PROBLEM REQUIREMENTS:
Give every line of the records exactly, please, from the first up to and including the one containing "ms <- max(s)".

LISTED ENTRIES:
=== Section Start ===
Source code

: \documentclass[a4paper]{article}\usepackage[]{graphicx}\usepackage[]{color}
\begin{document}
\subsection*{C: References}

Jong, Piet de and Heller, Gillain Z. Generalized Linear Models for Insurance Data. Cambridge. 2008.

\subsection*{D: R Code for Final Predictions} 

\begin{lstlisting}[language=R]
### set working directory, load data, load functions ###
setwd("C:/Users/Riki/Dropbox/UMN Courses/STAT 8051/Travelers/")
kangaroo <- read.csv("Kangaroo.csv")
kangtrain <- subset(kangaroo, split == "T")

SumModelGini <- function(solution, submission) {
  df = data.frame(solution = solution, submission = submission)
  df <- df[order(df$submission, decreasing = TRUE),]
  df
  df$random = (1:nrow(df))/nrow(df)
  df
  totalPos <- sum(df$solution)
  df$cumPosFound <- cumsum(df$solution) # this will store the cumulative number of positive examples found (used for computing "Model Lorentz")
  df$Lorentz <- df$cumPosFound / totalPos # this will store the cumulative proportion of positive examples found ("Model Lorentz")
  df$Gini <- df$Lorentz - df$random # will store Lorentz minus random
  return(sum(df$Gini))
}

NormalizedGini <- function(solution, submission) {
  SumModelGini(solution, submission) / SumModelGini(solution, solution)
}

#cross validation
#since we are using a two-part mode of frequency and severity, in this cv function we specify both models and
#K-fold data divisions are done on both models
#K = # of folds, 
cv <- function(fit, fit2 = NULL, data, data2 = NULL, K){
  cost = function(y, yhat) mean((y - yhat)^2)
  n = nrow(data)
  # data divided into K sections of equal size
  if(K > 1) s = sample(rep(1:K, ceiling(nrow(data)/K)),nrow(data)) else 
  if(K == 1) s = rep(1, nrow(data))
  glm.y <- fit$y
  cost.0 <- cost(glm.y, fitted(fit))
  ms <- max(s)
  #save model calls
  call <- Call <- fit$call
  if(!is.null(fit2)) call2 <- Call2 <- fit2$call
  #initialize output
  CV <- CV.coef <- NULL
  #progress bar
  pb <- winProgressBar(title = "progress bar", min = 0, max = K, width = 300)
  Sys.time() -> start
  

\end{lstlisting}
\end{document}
=== Section End ===
THE COMPLETED TASK:
Source code

: \documentclass[a4paper]{article}\usepackage[]{graphicx}\usepackage[]{color}
\begin{document}
\subsection*{C: References}

Jong, Piet de and Heller, Gillain Z. Generalized Linear Models for Insurance Data. Cambridge. 2008.

\subsection*{D: R Code for Final Predictions} 

\begin{lstlisting}[language=R]
### set working directory, load data, load functions ###
setwd("C:/Users/Riki/Dropbox/UMN Courses/STAT 8051/Travelers/")
kangaroo <- read.csv("Kangaroo.csv")
kangtrain <- subset(kangaroo, split == "T")

SumModelGini <- function(solution, submission) {
  df = data.frame(solution = solution, submission = submission)
  df <- df[order(df$submission, decreasing = TRUE),]
  df
  df$random = (1:nrow(df))/nrow(df)
  df
  totalPos <- sum(df$solution)
  df$cumPosFound <- cumsum(df$solution) # this will store the cumulative number of positive examples found (used for computing "Model Lorentz")
  df$Lorentz <- df$cumPosFound / totalPos # this will store the cumulative proportion of positive examples found ("Model Lorentz")
  df$Gini <- df$Lorentz - df$random # will store Lorentz minus random
  return(sum(df$Gini))
}

NormalizedGini <- function(solution, submission) {
  SumModelGini(solution, submission) / SumModelGini(solution, solution)
}

#cross validation
#since we are using a two-part mode of frequency and severity, in this cv function we specify both models and
#K-fold data divisions are done on both models
#K = # of folds, 
cv <- function(fit, fit2 = NULL, data, data2 = NULL, K){
  cost = function(y, yhat) mean((y - yhat)^2)
  n = nrow(data)
  # data divided into K sections of equal size
  if(K > 1) s = sample(rep(1:K, ceiling(nrow(data)/K)),nrow(data)) else 
  if(K == 1) s = rep(1, nrow(data))
  glm.y <- fit$y
  cost.0 <- cost(glm.y, fitted(fit))
  ms <- max(s)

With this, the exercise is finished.